C'est un budget emblématique de ce qu'ont été ses deux présidences que George W. Bush a rendu public hier (lire nos éditions de lundi) . En effet, la loi de finance pour la prochaine année fiscale prévoit une aggravation du déficit qui, selon la Maison-Blanche, devrait atteindre 407 milliards de dollars en 2008-2009 après 410 en 2007-2008. Et comme ce fut le cas l'année dernière, c'est l'explosion des dépenses militaires qui fait d'ores et déjà débat. Avec une hausse de 7,5 %, le budget du Pentagone va atteindre 515 milliards de dollars, soit le sixième du budget total (3.100 milliards de dollars).
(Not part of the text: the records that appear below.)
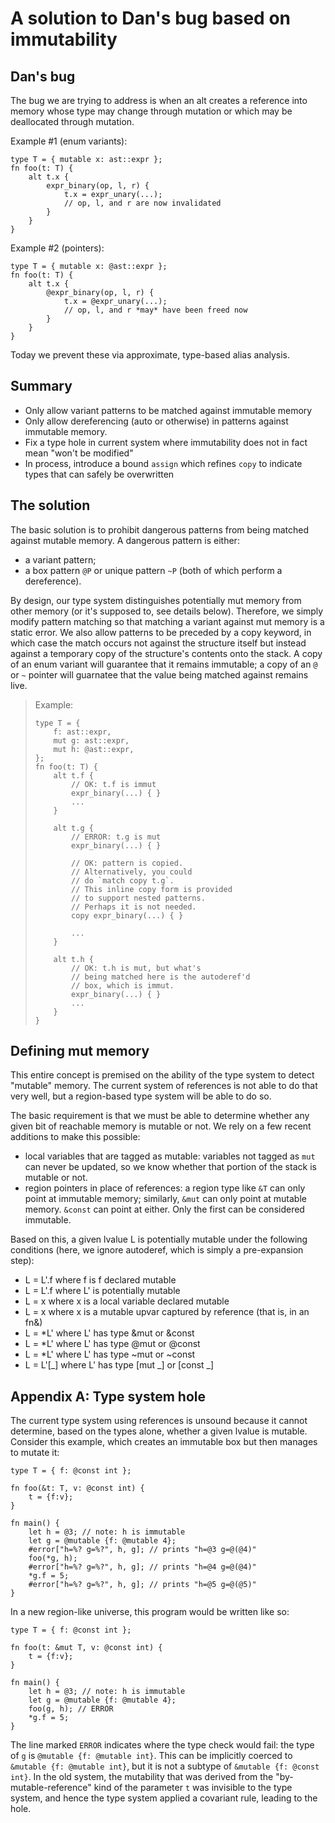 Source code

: # A solution to Dan's bug based on immutability

## Dan's bug

The bug we are trying to address is when an alt creates a reference
into memory whose type may change through mutation or which may be
deallocated through mutation.

Example #1 (enum variants):

    type T = { mutable x: ast::expr };
    fn foo(t: T) {
        alt t.x {
            expr_binary(op, l, r) {
                t.x = expr_unary(...);
                // op, l, and r are now invalidated
            }
        }
    }

Example #2 (pointers):

    type T = { mutable x: @ast::expr };
    fn foo(t: T) {
        alt t.x {
            @expr_binary(op, l, r) {
                t.x = @expr_unary(...);
                // op, l, and r *may* have been freed now
            }
        }
    }

Today we prevent these via approximate, type-based alias analysis.

## Summary

- Only allow variant patterns to be matched against immutable memory
- Only allow dereferencing (auto or otherwise) in patterns against
  immutable memory.
- Fix a type hole in current system where immutability does not in fact
  mean "won't be modified"
- In process, introduce a bound `assign` which refines `copy` to indicate
  types that can safely be overwritten

## The solution

The basic solution is to prohibit dangerous patterns from being
matched against mutable memory.  A dangerous pattern is either:

- a variant pattern;
- a box pattern `@P` or unique pattern `~P` (both of which perform a
  dereference).

By design, our type system distinguishes potentially mut memory from
other memory (or it's supposed to, see details below).  Therefore, we
simply modify pattern matching so that matching a variant against mut
memory is a static error.  We also allow patterns to be preceded by a
copy keyword, in which case the match occurs not against the structure
itself but instead against a temporary copy of the structure's
contents onto the stack.  A copy of an enum variant will guarantee
that it remains immutable; a copy of an `@` or `~` pointer will
guarnatee that the value being matched against remains live.

> Example:
> 
>     type T = {
>         f: ast::expr,
>         mut g: ast::expr,
>         mut h: @ast::expr,
>     };
>     fn foo(t: T) {
>         alt t.f {
>             // OK: t.f is immut
>             expr_binary(...) { }
>             ...
>         }
>         
>         alt t.g {
>             // ERROR: t.g is mut
>             expr_binary(...) { }
>             
>             // OK: pattern is copied.
>             // Alternatively, you could
>             // do `match copy t.g`.
>             // This inline copy form is provided
>             // to support nested patterns.
>             // Perhaps it is not needed.
>             copy expr_binary(...) { }
>             
>             ...
>         }
>         
>         alt t.h {
>             // OK: t.h is mut, but what's
>             // being matched here is the autoderef'd
>             // box, which is immut.
>             expr_binary(...) { }
>             ...
>         }
>     }

## Defining mut memory

This entire concept is premised on the ability of the type system to
detect "mutable" memory.  The current system of references is not able
to do that very well, but a region-based type system will be able to
do so.  

The basic requirement is that we must be able to determine whether
any given bit of reachable memory is mutable or not.  We rely on a few
recent additions to make this possible:

- local variables that are tagged as mutable: variables not tagged as `mut`
  can never be updated, so we know whether that portion of the stack is
  mutable or not.
- region pointers in place of references: a region type like `&T` can
  only point at immutable memory; similarly, `&mut` can only point at
  mutable memory.  `&const` can point at either.  Only the first can
  be considered immutable.

Based on this, a given lvalue L is potentially mutable under the following
conditions (here, we ignore autoderef, which is simply a pre-expansion step):

- L = L'.f where f is f declared mutable
- L = L'.f where L' is potentially mutable
- L = x where x is a local variable declared mutable
- L = x where x is a mutable upvar captured by reference (that is, in an fn&)
- L = *L' where L' has type &mut or &const
- L = *L' where L' has type @mut or @const
- L = *L' where L' has type ~mut or ~const
- L = L'[_] where L' has type [mut _] or [const _]

## Appendix A: Type system hole

The current type system using references is unsound because it cannot
determine, based on the types alone, whether a given lvalue is
mutable.  Consider this example, which creates an immutable box but
then manages to mutate it:

```
type T = { f: @const int };

fn foo(&t: T, v: @const int) {
    t = {f:v};
}

fn main() {
    let h = @3; // note: h is immutable
    let g = @mutable {f: @mutable 4};
    #error["h=%? g=%?", h, g]; // prints "h=@3 g=@(@4)"
    foo(*g, h);
    #error["h=%? g=%?", h, g]; // prints "h=@4 g=@(@4)"
    *g.f = 5;
    #error["h=%? g=%?", h, g]; // prints "h=@5 g=@(@5)"
}
```

In a new region-like universe, this program would be written like so:

```
type T = { f: @const int };

fn foo(t: &mut T, v: @const int) {
    t = {f:v};
}

fn main() {
    let h = @3; // note: h is immutable
    let g = @mutable {f: @mutable 4};
    foo(g, h); // ERROR
    *g.f = 5;
}
```

The line marked `ERROR` indicates where the type check would fail: the
type of `g` is `@mutable {f: @mutable int}`.  This can be implicitly
coerced to `&mutable {f: @mutable int}`, but it is not a subtype of
`&mutable {f: @const int}`.  In the old system, the mutability that
was derived from the "by-mutable-reference" kind of the parameter `t`
was invisible to the type system, and hence the type system applied a
covariant rule, leading to the hole.

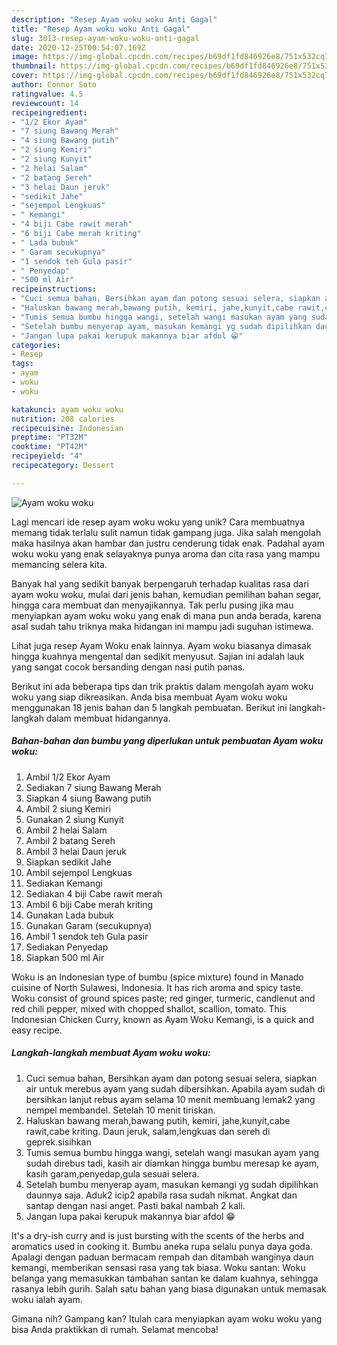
 ```yaml
---
description: "Resep Ayam woku woku Anti Gagal"
title: "Resep Ayam woku woku Anti Gagal"
slug: 3013-resep-ayam-woku-woku-anti-gagal
date: 2020-12-25T00:54:07.169Z
image: https://img-global.cpcdn.com/recipes/b69df1fd846926e8/751x532cq70/ayam-woku-woku-foto-resep-utama.jpg
thumbnail: https://img-global.cpcdn.com/recipes/b69df1fd846926e8/751x532cq70/ayam-woku-woku-foto-resep-utama.jpg
cover: https://img-global.cpcdn.com/recipes/b69df1fd846926e8/751x532cq70/ayam-woku-woku-foto-resep-utama.jpg
author: Connor Soto
ratingvalue: 4.5
reviewcount: 14
recipeingredient:
- "1/2 Ekor Ayam"
- "7 siung Bawang Merah"
- "4 siung Bawang putih"
- "2 siung Kemiri"
- "2 siung Kunyit"
- "2 helai Salam"
- "2 batang Sereh"
- "3 helai Daun jeruk"
- "sedikit Jahe"
- "sejempol Lengkuas"
- " Kemangi"
- "4 biji Cabe rawit merah"
- "6 biji Cabe merah kriting"
- " Lada bubuk"
- " Garam secukupnya"
- "1 sendok teh Gula pasir"
- " Penyedap"
- "500 ml Air"
recipeinstructions:
- "Cuci semua bahan, Bersihkan ayam dan potong sesuai selera, siapkan air untuk merebus ayam yang sudah dibersihkan. Apabila ayam sudah di bersihkan lanjut rebus ayam selama 10 menit membuang lemak2 yang nempel membandel. Setelah 10 menit tiriskan."
- "Haluskan bawang merah,bawang putih, kemiri, jahe,kunyit,cabe rawit,cabe kriting. Daun jeruk, salam,lengkuas dan sereh di geprek.sisihkan"
- "Tumis semua bumbu hingga wangi, setelah wangi masukan ayam yang sudah direbus tadi, kasih air diamkan hingga bumbu meresap ke ayam, kasih garam,penyedap,gula sesuai selera."
- "Setelah bumbu menyerap ayam, masukan kemangi yg sudah dipilihkan daunnya saja. Aduk2 icip2 apabila rasa sudah nikmat. Angkat dan santap dengan nasi anget. Pasti bakal nambah 2 kali."
- "Jangan lupa pakai kerupuk makannya biar afdol 😁"
categories:
- Resep
tags:
- ayam
- woku
- woku

katakunci: ayam woku woku 
nutrition: 208 calories
recipecuisine: Indonesian
preptime: "PT32M"
cooktime: "PT42M"
recipeyield: "4"
recipecategory: Dessert

---
```



![Ayam woku woku](https://img-global.cpcdn.com/recipes/b69df1fd846926e8/751x532cq70/ayam-woku-woku-foto-resep-utama.jpg)

Lagi mencari ide resep ayam woku woku yang unik? Cara membuatnya memang tidak terlalu sulit namun tidak gampang juga. Jika salah mengolah maka hasilnya akan hambar dan justru cenderung tidak enak. Padahal ayam woku woku yang enak selayaknya punya aroma dan cita rasa yang mampu memancing selera kita.

Banyak hal yang sedikit banyak berpengaruh terhadap kualitas rasa dari ayam woku woku, mulai dari jenis bahan, kemudian pemilihan bahan segar, hingga cara membuat dan menyajikannya. Tak perlu pusing jika mau menyiapkan ayam woku woku yang enak di mana pun anda berada, karena asal sudah tahu triknya maka hidangan ini mampu jadi suguhan istimewa.

Lihat juga resep Ayam Woku enak lainnya. Ayam woku biasanya dimasak hingga kuahnya mengental dan sedikit menyusut. Sajian ini adalah lauk yang sangat cocok bersanding dengan nasi putih panas.


Berikut ini ada beberapa tips dan trik praktis dalam mengolah ayam woku woku yang siap dikreasikan. Anda bisa membuat Ayam woku woku menggunakan 18 jenis bahan dan 5 langkah pembuatan. Berikut ini langkah-langkah dalam membuat hidangannya.

<!--inarticleads1-->

##### Bahan-bahan dan bumbu yang diperlukan untuk pembuatan Ayam woku woku:

1. Ambil 1/2 Ekor Ayam
1. Sediakan 7 siung Bawang Merah
1. Siapkan 4 siung Bawang putih
1. Ambil 2 siung Kemiri
1. Gunakan 2 siung Kunyit
1. Ambil 2 helai Salam
1. Ambil 2 batang Sereh
1. Ambil 3 helai Daun jeruk
1. Siapkan sedikit Jahe
1. Ambil sejempol Lengkuas
1. Sediakan  Kemangi
1. Sediakan 4 biji Cabe rawit merah
1. Ambil 6 biji Cabe merah kriting
1. Gunakan  Lada bubuk
1. Gunakan  Garam (secukupnya)
1. Ambil 1 sendok teh Gula pasir
1. Sediakan  Penyedap
1. Siapkan 500 ml Air


Woku is an Indonesian type of bumbu (spice mixture) found in Manado cuisine of North Sulawesi, Indonesia. It has rich aroma and spicy taste. Woku consist of ground spices paste; red ginger, turmeric, candlenut and red chili pepper, mixed with chopped shallot, scallion, tomato. This Indonesian Chicken Curry, known as Ayam Woku Kemangi, is a quick and easy recipe. 

<!--inarticleads2-->

##### Langkah-langkah membuat Ayam woku woku:

1. Cuci semua bahan, Bersihkan ayam dan potong sesuai selera, siapkan air untuk merebus ayam yang sudah dibersihkan. Apabila ayam sudah di bersihkan lanjut rebus ayam selama 10 menit membuang lemak2 yang nempel membandel. Setelah 10 menit tiriskan.
1. Haluskan bawang merah,bawang putih, kemiri, jahe,kunyit,cabe rawit,cabe kriting. Daun jeruk, salam,lengkuas dan sereh di geprek.sisihkan
1. Tumis semua bumbu hingga wangi, setelah wangi masukan ayam yang sudah direbus tadi, kasih air diamkan hingga bumbu meresap ke ayam, kasih garam,penyedap,gula sesuai selera.
1. Setelah bumbu menyerap ayam, masukan kemangi yg sudah dipilihkan daunnya saja. Aduk2 icip2 apabila rasa sudah nikmat. Angkat dan santap dengan nasi anget. Pasti bakal nambah 2 kali.
1. Jangan lupa pakai kerupuk makannya biar afdol 😁


It&#39;s a dry-ish curry and is just bursting with the scents of the herbs and aromatics used in cooking it. Bumbu aneka rupa selalu punya daya goda. Apalagi dengan paduan bermacam rempah dan ditambah wanginya daun kemangi, memberikan sensasi rasa yang tak biasa. Woku santan: Woku belanga yang memasukkan tambahan santan ke dalam kuahnya, sehingga rasanya lebih gurih. Salah satu bahan yang biasa digunakan untuk memasak woku ialah ayam. 

Gimana nih? Gampang kan? Itulah cara menyiapkan ayam woku woku yang bisa Anda praktikkan di rumah. Selamat mencoba!
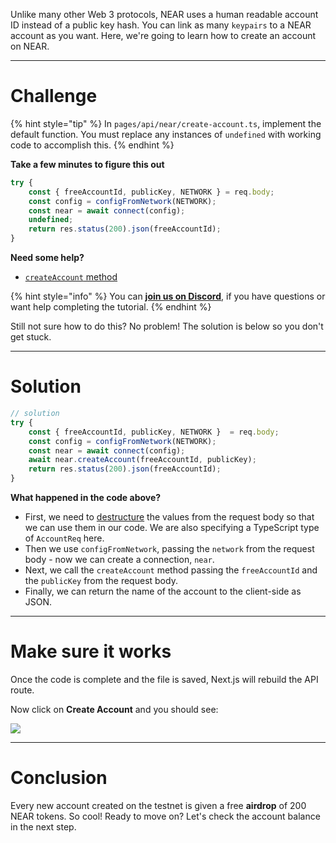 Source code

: Unlike many other Web 3 protocols, NEAR uses a human readable account ID instead of a public key hash. You can link as many `keypairs` to a NEAR account as you want. Here, we're going to learn how to create an account on NEAR.

---

# Challenge

{% hint style="tip" %}
In `pages/api/near/create-account.ts`, implement the default function. You must replace any instances of `undefined` with working code to accomplish this.
{% endhint %}

**Take a few minutes to figure this out**

```typescript
try {
    const { freeAccountId, publicKey, NETWORK } = req.body;
    const config = configFromNetwork(NETWORK);
    const near = await connect(config);
    undefined;
    return res.status(200).json(freeAccountId);
}
```

**Need some help?**

- [`createAccount` method](https://near.github.io/near-api-js/classes/near.near-1.html#createaccount)

{% hint style="info" %}
You can [**join us on Discord**](https://discord.gg/fszyM7K), if you have questions or want help completing the tutorial.
{% endhint %}

Still not sure how to do this? No problem! The solution is below so you don't get stuck.

---

# Solution

```typescript
// solution
try {
    const { freeAccountId, publicKey, NETWORK }  = req.body;
    const config = configFromNetwork(NETWORK);
    const near = await connect(config);
    await near.createAccount(freeAccountId, publicKey);
    return res.status(200).json(freeAccountId);
}
```

**What happened in the code above?**

- First, we need to [destructure](https://dmitripavlutin.com/javascript-object-destructuring/) the values from the request body so that we can use them in our code. We are also specifying a TypeScript type of `AccountReq` here.
- Then we use `configFromNetwork`, passing the `network` from the request body - now we can create a connection, `near`.
- Next, we call the `createAccount` method passing the `freeAccountId` and the `publicKey` from the request body.
- Finally, we can return the name of the account to the client-side as JSON.

---

# Make sure it works

Once the code is complete and the file is saved, Next.js will rebuild the API route.

Now click on **Create Account** and you should see:

![](../../../.gitbook/assets/pathways/near/near-account.gif)

---

# Conclusion

Every new account created on the testnet is given a free **airdrop** of 200 NEAR tokens. So cool!
Ready to move on? Let's check the account balance in the next step.
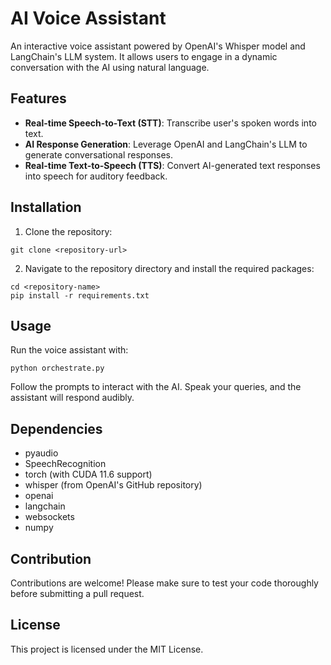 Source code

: # AI Voice Assistant

An interactive voice assistant powered by OpenAI's Whisper model and LangChain's LLM system. It allows users to engage in a dynamic conversation with the AI using natural language.

## Features

- **Real-time Speech-to-Text (STT)**: Transcribe user's spoken words into text.
- **AI Response Generation**: Leverage OpenAI and LangChain's LLM to generate conversational responses.
- **Real-time Text-to-Speech (TTS)**: Convert AI-generated text responses into speech for auditory feedback.

## Installation

1. Clone the repository:
```
git clone <repository-url>
```
2. Navigate to the repository directory and install the required packages:
```
cd <repository-name>
pip install -r requirements.txt
```

## Usage

Run the voice assistant with:
```
python orchestrate.py
```
Follow the prompts to interact with the AI. Speak your queries, and the assistant will respond audibly.

## Dependencies

- pyaudio
- SpeechRecognition
- torch (with CUDA 11.6 support)
- whisper (from OpenAI's GitHub repository)
- openai
- langchain
- websockets
- numpy

## Contribution

Contributions are welcome! Please make sure to test your code thoroughly before submitting a pull request.

## License

This project is licensed under the MIT License.
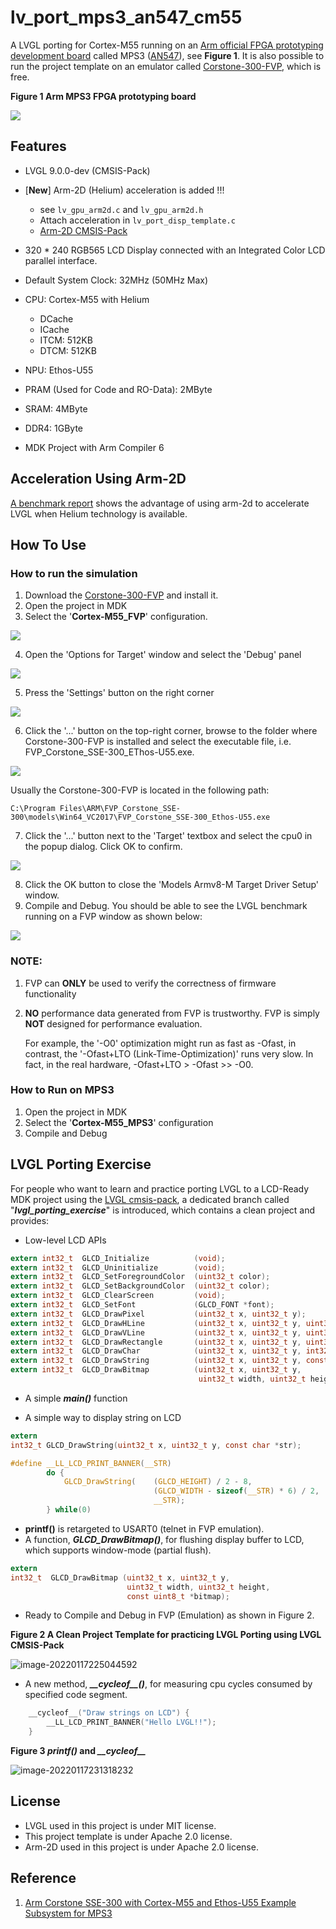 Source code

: # lv_port_mps3_an547_cm55
A LVGL porting for Cortex-M55 running on an [Arm official FPGA prototyping development board](https://developer.arm.com/tools-and-software/development-boards/fpga-prototyping-boards/mps3) called MPS3 ([AN547](https://developer.arm.com/tools-and-software/development-boards/fpga-prototyping-boards/download-fpga-images#)), see **Figure 1**. It is also possible to run the project template on an emulator called [Corstone-300-FVP](https://developer.arm.com/tools-and-software/open-source-software/arm-platforms-software/arm-ecosystem-fvps), which is free.



**Figure 1 Arm MPS3 FPGA prototyping board** 

![](https://developer.arm.com/-/media/Arm%20Developer%20Community/Images/Development%20Boards/Arm_MPS3_prototyping_system.png?revision=79a108aa-abe8-4a21-b453-ad6c2d6e82b2&h=409&w=400&hash=F7DEA4E2D2C854ECAC5BBCC8804D6107) 



## Features

- LVGL 9.0.0-dev  (CMSIS-Pack)
- [**New**] Arm-2D (Helium) acceleration is added !!!
  - see `lv_gpu_arm2d.c` and `lv_gpu_arm2d.h`
  - Attach acceleration in `lv_port_disp_template.c`
  - [Arm-2D CMSIS-Pack](https://github.com/ARM-software/EndpointAI/tree/main-arm-2d-developing/Kernels/Research/Arm-2D/cmsis-pack)

- 320 * 240 RGB565 LCD Display connected with an Integrated Color LCD parallel interface. 
- Default System Clock: 32MHz (50MHz Max)
- CPU: Cortex-M55 with Helium
  - DCache
  - ICache
  - ITCM: 512KB
  - DTCM: 512KB
- NPU: Ethos-U55
- PRAM (Used for Code and RO-Data): 2MByte
- SRAM: 4MByte
- DDR4: 1GByte
- MDK Project with Arm Compiler 6



## Acceleration Using Arm-2D

[A benchmark report](./lvgl_benchmark.md) shows the advantage of using arm-2d to accelerate LVGL when Helium technology is available. 



## How To Use

### How to run the simulation

1. Download the [Corstone-300-FVP](https://developer.arm.com/tools-and-software/open-source-software/arm-platforms-software/arm-ecosystem-fvps) and install it.
2. Open the project in MDK
3. Select the '**Cortex-M55_FVP**' configuration.

![](./documents/pictures/configuration_selection) 

4. Open the 'Options for Target' window and select the 'Debug' panel

![](./documents/pictures/debug_panel)

5.  Press the 'Settings' button on the right corner

![](./documents/pictures/Model_Settings)

6.  Click the '...' button on the top-right corner, browse to the folder where Corstone-300-FVP is installed and select the executable file, i.e. FVP_Corstone_SSE-300_EThos-U55.exe. 

![](./documents/pictures/FVP)

 Usually the Corstone-300-FVP is located in the following path:

```
C:\Program Files\ARM\FVP_Corstone_SSE-300\models\Win64_VC2017\FVP_Corstone_SSE-300_Ethos-U55.exe
```

7. Click the '...' button next to the 'Target' textbox and select the cpu0 in the popup dialog. Click OK to confirm.

![](./documents/pictures/select_cpu0)

8. Click the OK button to close the 'Models Armv8-M Target Driver Setup' window.
9. Compile and Debug. You should be able to see the LVGL benchmark running on a FVP window as shown below:

![](./documents/pictures/fvp_demo) 

### NOTE: 

1. FVP can **ONLY** be used to verify the correctness of firmware functionality

2. **NO** performance data generated from FVP is trustworthy. FVP is simply **NOT** designed for performance evaluation. 

   For example, the '-O0' optimization might run as fast as -Ofast, in contrast, the '-Ofast+LTO (Link-Time-Optimization)' runs very slow.  In fact, in the real hardware, -Ofast+LTO > -Ofast >> -O0. 



### How to Run on MPS3

1. Open the project in MDK
2. Select the '**Cortex-M55_MPS3**' configuration
3. Compile and Debug



## LVGL Porting Exercise 

For people who want to learn and practice porting LVGL to a LCD-Ready MDK project using the [LVGL cmsis-pack](https://github.com/lvgl/lvgl/tree/master/env_support/cmsis-pack), a dedicated branch called "***lvgl_porting_exercise***" is introduced, which contains a clean project and provides:

- Low-level LCD APIs

```c
extern int32_t  GLCD_Initialize          (void);
extern int32_t  GLCD_Uninitialize        (void);
extern int32_t  GLCD_SetForegroundColor  (uint32_t color);
extern int32_t  GLCD_SetBackgroundColor  (uint32_t color);
extern int32_t  GLCD_ClearScreen         (void);
extern int32_t  GLCD_SetFont             (GLCD_FONT *font);
extern int32_t  GLCD_DrawPixel           (uint32_t x, uint32_t y);
extern int32_t  GLCD_DrawHLine           (uint32_t x, uint32_t y, uint32_t length);
extern int32_t  GLCD_DrawVLine           (uint32_t x, uint32_t y, uint32_t length);
extern int32_t  GLCD_DrawRectangle       (uint32_t x, uint32_t y, uint32_t width, uint32_t height);
extern int32_t  GLCD_DrawChar            (uint32_t x, uint32_t y, int32_t  ch);
extern int32_t  GLCD_DrawString          (uint32_t x, uint32_t y, const char *str);
extern int32_t  GLCD_DrawBitmap          (uint32_t x, uint32_t y, 
                                          uint32_t width, uint32_t height, const uint8_t *bitmap);
```



- A simple ***main()*** function

- A simple way to display string on LCD

```c
extern 
int32_t GLCD_DrawString(uint32_t x, uint32_t y, const char *str);

#define __LL_LCD_PRINT_BANNER(__STR)                                            \
        do {                                                                    \
            GLCD_DrawString(    (GLCD_HEIGHT) / 2 - 8,                          \
                                (GLCD_WIDTH - sizeof(__STR) * 6) / 2,           \
                                __STR);                                         \
        } while(0)
```



- **printf()** is retargeted to USART0 (telnet in FVP emulation).
- A function, ***GLCD_DrawBitmap()***,  for flushing display buffer to LCD, which supports window-mode (partial flush).

```c
extern 
int32_t  GLCD_DrawBitmap (uint32_t x, uint32_t y, 
                          uint32_t width, uint32_t height, 
                          const uint8_t *bitmap);
```

- Ready to Compile and Debug in FVP (Emulation) as shown in Figure 2.



**Figure 2 A Clean Project Template for practicing LVGL Porting using LVGL CMSIS-Pack** 

![image-20220117225044592](./documents/pictures/fvp_clean) 

- A new method, ***\_\_cycleof\_\_()***, for measuring cpu cycles consumed by specified code segment.

```c
    __cycleof__("Draw strings on LCD") {
        __LL_LCD_PRINT_BANNER("Hello LVGL!!");
    }
```



**Figure 3 *printf()* and *\_\_cycleof\_\_***

![image-20220117231318232](./documents/pictures/telnet_clean.png) 

## License

- LVGL used in this project is under MIT license.
- This project template is under Apache 2.0 license.
- Arm-2D used in this project is under Apache 2.0 license.



## Reference

1. [Arm Corstone SSE-300 with Cortex-M55 and Ethos-U55 Example Subsystem for MPS3](https://developer.arm.com/documentation/dai0547/c?_ga=2.157798205.688811587.1624957483-616249991.1623083451)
Hier, les responsables démocrates ne mâchaient pas leurs mots pour dénoncer, selon les mots de John Spratt, le président du Comité du budget à la Chambre des représentants, un budget " qui aggrave la situation des finances américaines et qui transmet un fardeau insupportable au prochain président " . En prévoyant une rallonge de 70 milliards de dollars pour les opérations militaires en Irak et en Afghanistan, la Maison-Blanche a aggravé l'ire des démocrates qui y voient une volonté délibérée d'empêcher tout retrait rapide d'Irak.AGGRAVATION DE LA DETTE PUBLIQUEMais les critiques viennent aussi du camp républicain qui ne croit plus les prévisions de rééquilibrage budgétaire en 2012. Avec une dette publique qui est passée de 5.600 milliards de dollars début 2001 à 9.000 milliards de dollars, Bush a décrédibilisé l'argumentaire classique des républicains à propos de la maîtrise des dépenses publiques. Et ce ne sont pas les quelque 100 milliards de dollars de coupes dans les programmes sociaux qui rehausseront l'image du président sortant.